Goal of the exercise: In the entries below, find the string "timmitchell" and return each line holding it.

[Rendered images with source text]
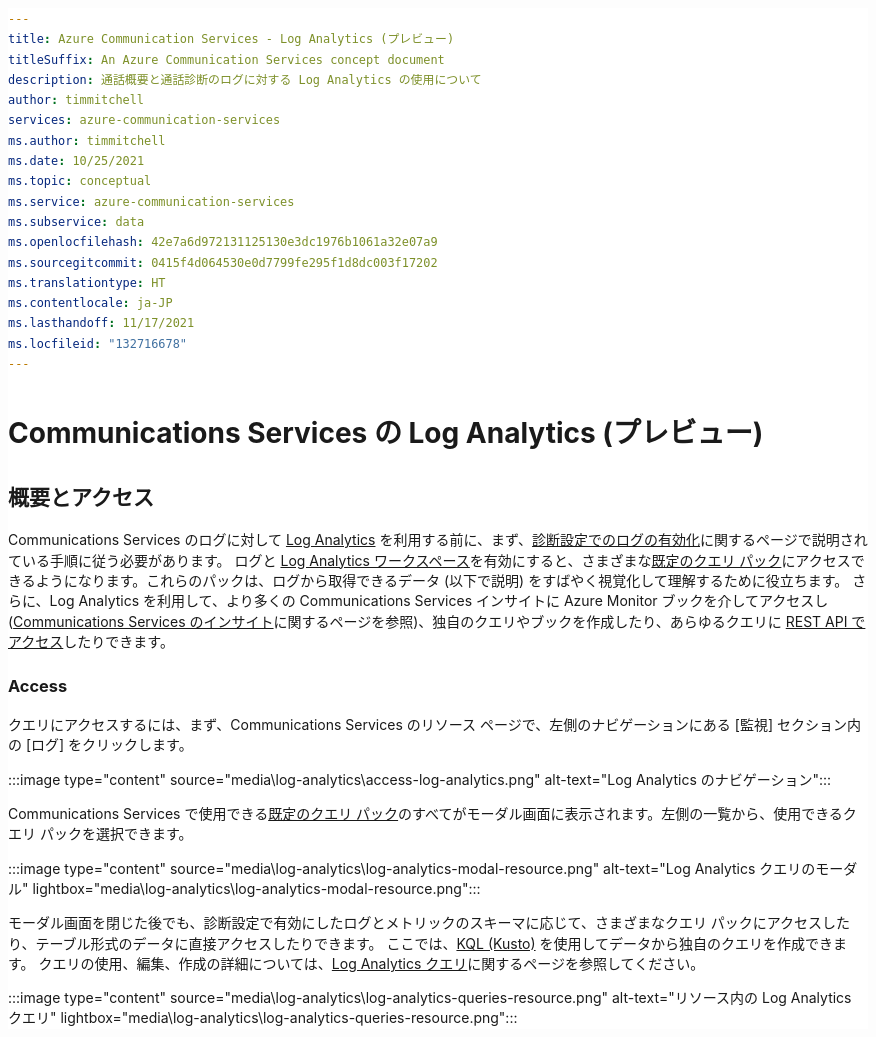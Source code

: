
 ```yaml
---
title: Azure Communication Services - Log Analytics (プレビュー)
titleSuffix: An Azure Communication Services concept document
description: 通話概要と通話診断のログに対する Log Analytics の使用について
author: timmitchell
services: azure-communication-services
ms.author: timmitchell
ms.date: 10/25/2021
ms.topic: conceptual
ms.service: azure-communication-services
ms.subservice: data
ms.openlocfilehash: 42e7a6d972131125130e3dc1976b1061a32e07a9
ms.sourcegitcommit: 0415f4d064530e0d7799fe295f1d8dc003f17202
ms.translationtype: HT
ms.contentlocale: ja-JP
ms.lasthandoff: 11/17/2021
ms.locfileid: "132716678"
---
```

# <a name="log-analytics-for-communications-services-preview"></a>Communications Services の Log Analytics (プレビュー)

## <a name="overview-and-access"></a>概要とアクセス

Communications Services のログに対して [Log Analytics](../../../azure-monitor/logs/log-analytics-overview.md) を利用する前に、まず、[診断設定でのログの有効化](enable-logging.md)に関するページで説明されている手順に従う必要があります。 ログと [Log Analytics ワークスペース](../../../azure-monitor/logs/design-logs-deployment.md)を有効にすると、さまざまな[既定のクエリ パック](../../../azure-monitor/logs/query-packs.md#default-query-pack)にアクセスできるようになります。これらのパックは、ログから取得できるデータ (以下で説明) をすばやく視覚化して理解するために役立ちます。 さらに、Log Analytics を利用して、より多くの Communications Services インサイトに Azure Monitor ブックを介してアクセスし ([Communications Services のインサイト](https://dev.loganalytics.io/)に関するページを参照)、独自のクエリやブックを作成したり、あらゆるクエリに [REST API でアクセス](insights.md)したりできます。

### <a name="access"></a>Access
クエリにアクセスするには、まず、Communications Services のリソース ページで、左側のナビゲーションにある [監視] セクション内の [ログ] をクリックします。

:::image type="content" source="media\log-analytics\access-log-analytics.png" alt-text="Log Analytics のナビゲーション":::

Communications Services で使用できる[既定のクエリ パック](../../../azure-monitor/logs/query-packs.md#default-query-pack)のすべてがモーダル画面に表示されます。左側の一覧から、使用できるクエリ パックを選択できます。

:::image type="content" source="media\log-analytics\log-analytics-modal-resource.png" alt-text="Log Analytics クエリのモーダル" lightbox="media\log-analytics\log-analytics-modal-resource.png":::

モーダル画面を閉じた後でも、診断設定で有効にしたログとメトリックのスキーマに応じて、さまざまなクエリ パックにアクセスしたり、テーブル形式のデータに直接アクセスしたりできます。 ここでは、[KQL (Kusto)](/azure/data-explorer/kusto/query/) を使用してデータから独自のクエリを作成できます。 クエリの使用、編集、作成の詳細については、[Log Analytics クエリ](../../../azure-monitor/logs/queries.md)に関するページを参照してください。

:::image type="content" source="media\log-analytics\log-analytics-queries-resource.png" alt-text="リソース内の Log Analytics クエリ" lightbox="media\log-analytics\log-analytics-queries-resource.png":::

Solved problem:
author: timmitchell
ms.author: timmitchell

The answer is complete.